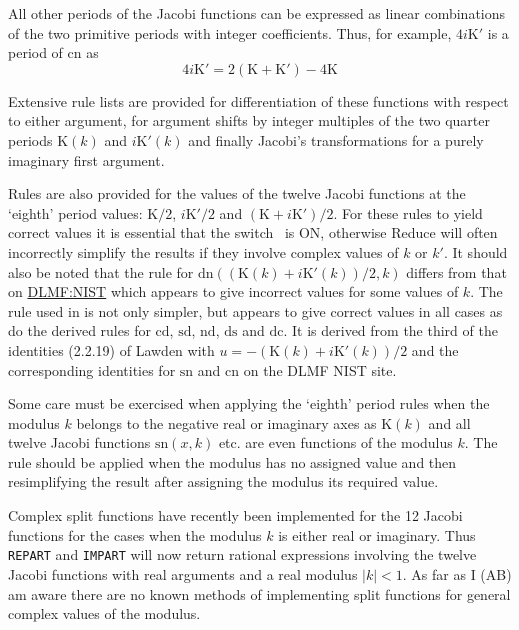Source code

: All other periods of the Jacobi functions can be expressed as linear
combinations of the two primitive periods with integer coefficients.
Thus, for example, $4i\mathrm{K}'$ is a period of $\mathrm{cn}$ as
\[4i\mathrm{K}' = 2(\mathrm{K}+\mathrm{K}') -4\mathrm{K}\]

Extensive rule lists are provided for differentiation of these functions with
respect to either argument, for argument shifts by integer multiples of the
two quarter periods $\mathrm{K}(k)$ and $i\mathrm{K}'(k)$ and finally
Jacobi's transformations for a purely imaginary first argument.

Rules are also provided for the values of the twelve Jacobi functions at the
`eighth' period values: $\mathrm{K}/2$, $i\mathrm{K}'/2$ and
$(\mathrm{K}+i\mathrm{K}')/2$. For these rules to yield correct values it
is essential that the switch \ is ON, otherwise Reduce will
often incorrectly simplify the results if they involve complex values of $k$ or
$k'$. It should also be noted that the rule for
$\mathrm{dn}((\mathrm{K}(k)+i\mathrm{K}'(k))/2, k)$ differs from that on
\href{https://dlmf.nist.gov/22.5#i}{DLMF:NIST} which appears to give incorrect
values for some values of $k$. The rule used in \REDUCE is not only simpler,
but appears to give correct values in all cases as do the derived rules for
$\mathrm{cd}$, $\mathrm{sd}$, $\mathrm{nd}$, $\mathrm{ds}$ and $\mathrm{dc}$.
It is derived from the third of the identities (2.2.19) of Lawden
\cite{Lawden:89} with $u =-(\mathrm{K}(k)+i\mathrm{K}'(k))/2$ and
the corresponding identities for $\mathrm{sn}$ and $\mathrm{cn}$ on the
DLMF NIST site.

Some care must be exercised when applying the `eighth' period rules when
the modulus $k$ belongs to the negative real or imaginary axes as
$\mathrm{K}(k)$ and all twelve Jacobi functions $\mathrm{sn}(x,k)$ etc. are
even functions of the modulus $k$. The rule should be applied when the modulus
has no assigned value and then resimplifying the result after assigning the
modulus its required value.

Complex split functions have recently been implemented for the 12 Jacobi
functions for the cases when the modulus $k$ is either real or imaginary.
Thus \texttt{REPART} and \texttt{IMPART} will now return rational expressions
involving the twelve Jacobi functions with real arguments and a real modulus
$|k|<1$. As far as I (AB) am aware there are no known methods of implementing
split functions for general complex values of the modulus.

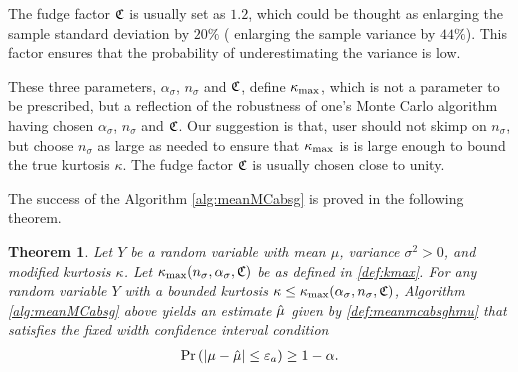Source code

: \documentclass{iitthesis}
\newtheorem{theorem}{Theorem}[section]
\theoremstyle{definition}
\begin{document}
The fudge factor $\mathfrak{C}$ is usually set as $1.2$, which could be thought as enlarging the sample standard deviation by $20\%$ ( enlarging the sample variance by $44\%$). This factor ensures that the probability of underestimating the variance is low. 

These three parameters, $\alpha_\sigma$, $n_\sigma$ and $\mathfrak{C}$, define $\kappa_{\max}$, which is not a parameter to be prescribed, but a reflection of the robustness of one's Monte Carlo algorithm having chosen $\alpha_\sigma$, $n_\sigma$ and $\mathfrak{C}$. Our suggestion is that, user should not skimp on $n_\sigma$, but choose $n_\sigma$ as large as needed to ensure that $\kappa_{\max}$ is is large enough to bound the true kurtosis $\kappa$. The fudge factor $\mathfrak{C}$ is usually chosen close to unity.

The success of the Algorithm \ref{alg:meanMCabsg} is proved in the following theorem.
\begin{theorem} \cite[Theorem 5]{HJLO12}\label{thm:meanMCabsg}
Let $Y$ be a random variable with mean $\mu$, variance $\sigma^2 >0$, and modified kurtosis $\kappa$. Let $\kappa_{\max}(n_\sigma,\alpha_\sigma,\mathfrak{C})$ be as defined in \eqref{def:kmax}. For any random variable $Y$ with a bounded kurtosis $\kappa\leq\kappa_{\max}(\alpha_{\sigma},n_{\sigma},\mathfrak{C})$, Algorithm \ref{alg:meanMCabsg} above yields an estimate $\hat{\mu}$ given by \eqref{def:meanmcabsghmu} that satisfies the fixed width confidence interval condition
\begin{align}
\Pr\left( \left \lvert \mu-\hat{\mu} \right \rvert \leq \varepsilon_a \right) \geq 1-\alpha.
\end{align}
\end{theorem}
\end{document}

■ ■ ■

In the records above, find the line with "the rule for" and the line with "variance is low.", then restate word for word only those two lines and all lines between, omitting pictures.

- Written reply
$k'$. It should also be noted that the rule for
$\mathrm{dn}((\mathrm{K}(k)+i\mathrm{K}'(k))/2, k)$ differs from that on
\href{https://dlmf.nist.gov/22.5#i}{DLMF:NIST} which appears to give incorrect
values for some values of $k$. The rule used in \REDUCE is not only simpler,
but appears to give correct values in all cases as do the derived rules for
$\mathrm{cd}$, $\mathrm{sd}$, $\mathrm{nd}$, $\mathrm{ds}$ and $\mathrm{dc}$.
It is derived from the third of the identities (2.2.19) of Lawden
\cite{Lawden:89} with $u =-(\mathrm{K}(k)+i\mathrm{K}'(k))/2$ and
the corresponding identities for $\mathrm{sn}$ and $\mathrm{cn}$ on the
DLMF NIST site.

Some care must be exercised when applying the `eighth' period rules when
the modulus $k$ belongs to the negative real or imaginary axes as
$\mathrm{K}(k)$ and all twelve Jacobi functions $\mathrm{sn}(x,k)$ etc. are
even functions of the modulus $k$. The rule should be applied when the modulus
has no assigned value and then resimplifying the result after assigning the
modulus its required value.

Complex split functions have recently been implemented for the 12 Jacobi
functions for the cases when the modulus $k$ is either real or imaginary.
Thus \texttt{REPART} and \texttt{IMPART} will now return rational expressions
involving the twelve Jacobi functions with real arguments and a real modulus
$|k|<1$. As far as I (AB) am aware there are no known methods of implementing
split functions for general complex values of the modulus.

Source code

: \documentclass{iitthesis}
\newtheorem{theorem}{Theorem}[section]
\theoremstyle{definition}
\begin{document}
The fudge factor $\mathfrak{C}$ is usually set as $1.2$, which could be thought as enlarging the sample standard deviation by $20\%$ ( enlarging the sample variance by $44\%$). This factor ensures that the probability of underestimating the variance is low. 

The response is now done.